[Start of Attachment]

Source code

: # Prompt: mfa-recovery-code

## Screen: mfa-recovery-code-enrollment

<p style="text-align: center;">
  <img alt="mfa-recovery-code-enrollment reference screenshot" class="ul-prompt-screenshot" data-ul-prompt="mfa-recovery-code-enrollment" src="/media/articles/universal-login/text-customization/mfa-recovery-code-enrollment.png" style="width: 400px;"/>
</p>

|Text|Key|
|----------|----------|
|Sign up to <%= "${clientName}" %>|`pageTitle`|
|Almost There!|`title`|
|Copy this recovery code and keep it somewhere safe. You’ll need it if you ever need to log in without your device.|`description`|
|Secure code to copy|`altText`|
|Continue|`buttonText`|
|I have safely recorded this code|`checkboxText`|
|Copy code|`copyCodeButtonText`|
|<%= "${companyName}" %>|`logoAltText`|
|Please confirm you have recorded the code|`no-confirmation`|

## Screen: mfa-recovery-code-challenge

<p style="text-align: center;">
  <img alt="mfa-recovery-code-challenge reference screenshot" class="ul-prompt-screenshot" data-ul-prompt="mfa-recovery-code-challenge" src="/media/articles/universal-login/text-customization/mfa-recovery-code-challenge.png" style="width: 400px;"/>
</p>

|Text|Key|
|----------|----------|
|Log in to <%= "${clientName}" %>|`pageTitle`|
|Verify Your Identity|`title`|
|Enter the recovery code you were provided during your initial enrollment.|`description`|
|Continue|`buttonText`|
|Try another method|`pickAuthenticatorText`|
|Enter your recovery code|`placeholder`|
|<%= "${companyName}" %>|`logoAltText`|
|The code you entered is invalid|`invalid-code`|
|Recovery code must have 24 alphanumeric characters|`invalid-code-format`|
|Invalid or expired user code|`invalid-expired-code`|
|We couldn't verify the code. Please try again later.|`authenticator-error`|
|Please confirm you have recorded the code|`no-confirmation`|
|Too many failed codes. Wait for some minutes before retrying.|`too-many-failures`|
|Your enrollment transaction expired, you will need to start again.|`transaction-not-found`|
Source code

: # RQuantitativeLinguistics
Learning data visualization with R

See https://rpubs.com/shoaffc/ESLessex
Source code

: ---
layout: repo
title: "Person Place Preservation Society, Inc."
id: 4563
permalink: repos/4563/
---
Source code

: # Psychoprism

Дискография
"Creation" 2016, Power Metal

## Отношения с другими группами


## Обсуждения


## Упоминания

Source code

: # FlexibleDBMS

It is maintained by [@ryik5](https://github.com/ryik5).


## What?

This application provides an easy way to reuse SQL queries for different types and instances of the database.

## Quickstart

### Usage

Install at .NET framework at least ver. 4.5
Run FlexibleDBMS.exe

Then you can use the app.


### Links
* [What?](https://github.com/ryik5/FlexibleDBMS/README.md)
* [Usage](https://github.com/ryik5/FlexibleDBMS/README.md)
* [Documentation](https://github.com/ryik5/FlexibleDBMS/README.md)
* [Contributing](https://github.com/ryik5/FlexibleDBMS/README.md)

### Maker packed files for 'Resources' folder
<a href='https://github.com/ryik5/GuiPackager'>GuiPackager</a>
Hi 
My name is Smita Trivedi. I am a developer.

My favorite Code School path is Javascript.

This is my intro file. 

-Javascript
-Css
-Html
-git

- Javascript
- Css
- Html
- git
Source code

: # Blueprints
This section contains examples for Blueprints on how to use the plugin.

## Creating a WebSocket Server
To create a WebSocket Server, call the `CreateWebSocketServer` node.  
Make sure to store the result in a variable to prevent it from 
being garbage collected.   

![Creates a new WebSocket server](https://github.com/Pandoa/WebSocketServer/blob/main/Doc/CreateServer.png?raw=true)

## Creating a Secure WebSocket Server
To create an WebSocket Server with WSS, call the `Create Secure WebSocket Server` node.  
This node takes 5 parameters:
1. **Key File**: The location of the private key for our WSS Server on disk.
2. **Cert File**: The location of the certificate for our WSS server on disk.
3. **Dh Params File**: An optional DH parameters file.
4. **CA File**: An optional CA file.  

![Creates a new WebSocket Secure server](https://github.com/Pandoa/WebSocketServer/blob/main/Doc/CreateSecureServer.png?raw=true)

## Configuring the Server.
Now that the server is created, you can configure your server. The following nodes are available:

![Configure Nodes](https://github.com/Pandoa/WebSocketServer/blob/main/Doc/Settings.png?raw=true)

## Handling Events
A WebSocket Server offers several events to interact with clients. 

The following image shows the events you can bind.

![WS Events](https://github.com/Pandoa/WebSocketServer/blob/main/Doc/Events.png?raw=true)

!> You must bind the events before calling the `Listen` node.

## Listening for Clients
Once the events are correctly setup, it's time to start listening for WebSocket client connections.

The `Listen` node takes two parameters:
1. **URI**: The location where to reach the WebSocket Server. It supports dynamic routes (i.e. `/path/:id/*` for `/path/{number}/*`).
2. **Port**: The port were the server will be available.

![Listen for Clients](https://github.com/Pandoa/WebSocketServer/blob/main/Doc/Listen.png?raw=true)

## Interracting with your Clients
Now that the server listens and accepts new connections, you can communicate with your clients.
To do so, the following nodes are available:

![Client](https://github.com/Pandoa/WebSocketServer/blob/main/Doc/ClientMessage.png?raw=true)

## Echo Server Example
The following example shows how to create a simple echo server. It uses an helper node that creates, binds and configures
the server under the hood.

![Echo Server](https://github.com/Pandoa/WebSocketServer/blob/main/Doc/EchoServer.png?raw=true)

[End of Attachment]

Give every line of the material again, exactly.

-- Written answer --
Source code

: # Prompt: mfa-recovery-code

## Screen: mfa-recovery-code-enrollment

<p style="text-align: center;">
  <img alt="mfa-recovery-code-enrollment reference screenshot" class="ul-prompt-screenshot" data-ul-prompt="mfa-recovery-code-enrollment" src="/media/articles/universal-login/text-customization/mfa-recovery-code-enrollment.png" style="width: 400px;"/>
</p>

|Text|Key|
|----------|----------|
|Sign up to <%= "${clientName}" %>|`pageTitle`|
|Almost There!|`title`|
|Copy this recovery code and keep it somewhere safe. You’ll need it if you ever need to log in without your device.|`description`|
|Secure code to copy|`altText`|
|Continue|`buttonText`|
|I have safely recorded this code|`checkboxText`|
|Copy code|`copyCodeButtonText`|
|<%= "${companyName}" %>|`logoAltText`|
|Please confirm you have recorded the code|`no-confirmation`|

## Screen: mfa-recovery-code-challenge

<p style="text-align: center;">
  <img alt="mfa-recovery-code-challenge reference screenshot" class="ul-prompt-screenshot" data-ul-prompt="mfa-recovery-code-challenge" src="/media/articles/universal-login/text-customization/mfa-recovery-code-challenge.png" style="width: 400px;"/>
</p>

|Text|Key|
|----------|----------|
|Log in to <%= "${clientName}" %>|`pageTitle`|
|Verify Your Identity|`title`|
|Enter the recovery code you were provided during your initial enrollment.|`description`|
|Continue|`buttonText`|
|Try another method|`pickAuthenticatorText`|
|Enter your recovery code|`placeholder`|
|<%= "${companyName}" %>|`logoAltText`|
|The code you entered is invalid|`invalid-code`|
|Recovery code must have 24 alphanumeric characters|`invalid-code-format`|
|Invalid or expired user code|`invalid-expired-code`|
|We couldn't verify the code. Please try again later.|`authenticator-error`|
|Please confirm you have recorded the code|`no-confirmation`|
|Too many failed codes. Wait for some minutes before retrying.|`too-many-failures`|
|Your enrollment transaction expired, you will need to start again.|`transaction-not-found`|
Source code

: # RQuantitativeLinguistics
Learning data visualization with R

See https://rpubs.com/shoaffc/ESLessex
Source code

: ---
layout: repo
title: "Person Place Preservation Society, Inc."
id: 4563
permalink: repos/4563/
---
Source code

: # Psychoprism

Дискография
"Creation" 2016, Power Metal

## Отношения с другими группами


## Обсуждения


## Упоминания

Source code

: # FlexibleDBMS

It is maintained by [@ryik5](https://github.com/ryik5).


## What?

This application provides an easy way to reuse SQL queries for different types and instances of the database.

## Quickstart

### Usage

Install at .NET framework at least ver. 4.5
Run FlexibleDBMS.exe

Then you can use the app.


### Links
* [What?](https://github.com/ryik5/FlexibleDBMS/README.md)
* [Usage](https://github.com/ryik5/FlexibleDBMS/README.md)
* [Documentation](https://github.com/ryik5/FlexibleDBMS/README.md)
* [Contributing](https://github.com/ryik5/FlexibleDBMS/README.md)

### Maker packed files for 'Resources' folder
<a href='https://github.com/ryik5/GuiPackager'>GuiPackager</a>
Hi 
My name is Smita Trivedi. I am a developer.

My favorite Code School path is Javascript.

This is my intro file. 

-Javascript
-Css
-Html
-git

- Javascript
- Css
- Html
- git
Source code

: # Blueprints
This section contains examples for Blueprints on how to use the plugin.

## Creating a WebSocket Server
To create a WebSocket Server, call the `CreateWebSocketServer` node.  
Make sure to store the result in a variable to prevent it from 
being garbage collected.   

![Creates a new WebSocket server](https://github.com/Pandoa/WebSocketServer/blob/main/Doc/CreateServer.png?raw=true)

## Creating a Secure WebSocket Server
To create an WebSocket Server with WSS, call the `Create Secure WebSocket Server` node.  
This node takes 5 parameters:
1. **Key File**: The location of the private key for our WSS Server on disk.
2. **Cert File**: The location of the certificate for our WSS server on disk.
3. **Dh Params File**: An optional DH parameters file.
4. **CA File**: An optional CA file.  

![Creates a new WebSocket Secure server](https://github.com/Pandoa/WebSocketServer/blob/main/Doc/CreateSecureServer.png?raw=true)

## Configuring the Server.
Now that the server is created, you can configure your server. The following nodes are available:

![Configure Nodes](https://github.com/Pandoa/WebSocketServer/blob/main/Doc/Settings.png?raw=true)

## Handling Events
A WebSocket Server offers several events to interact with clients. 

The following image shows the events you can bind.

![WS Events](https://github.com/Pandoa/WebSocketServer/blob/main/Doc/Events.png?raw=true)

!> You must bind the events before calling the `Listen` node.

## Listening for Clients
Once the events are correctly setup, it's time to start listening for WebSocket client connections.

The `Listen` node takes two parameters:
1. **URI**: The location where to reach the WebSocket Server. It supports dynamic routes (i.e. `/path/:id/*` for `/path/{number}/*`).
2. **Port**: The port were the server will be available.

![Listen for Clients](https://github.com/Pandoa/WebSocketServer/blob/main/Doc/Listen.png?raw=true)

## Interracting with your Clients
Now that the server listens and accepts new connections, you can communicate with your clients.
To do so, the following nodes are available:

![Client](https://github.com/Pandoa/WebSocketServer/blob/main/Doc/ClientMessage.png?raw=true)

## Echo Server Example
The following example shows how to create a simple echo server. It uses an helper node that creates, binds and configures
the server under the hood.

![Echo Server](https://github.com/Pandoa/WebSocketServer/blob/main/Doc/EchoServer.png?raw=true)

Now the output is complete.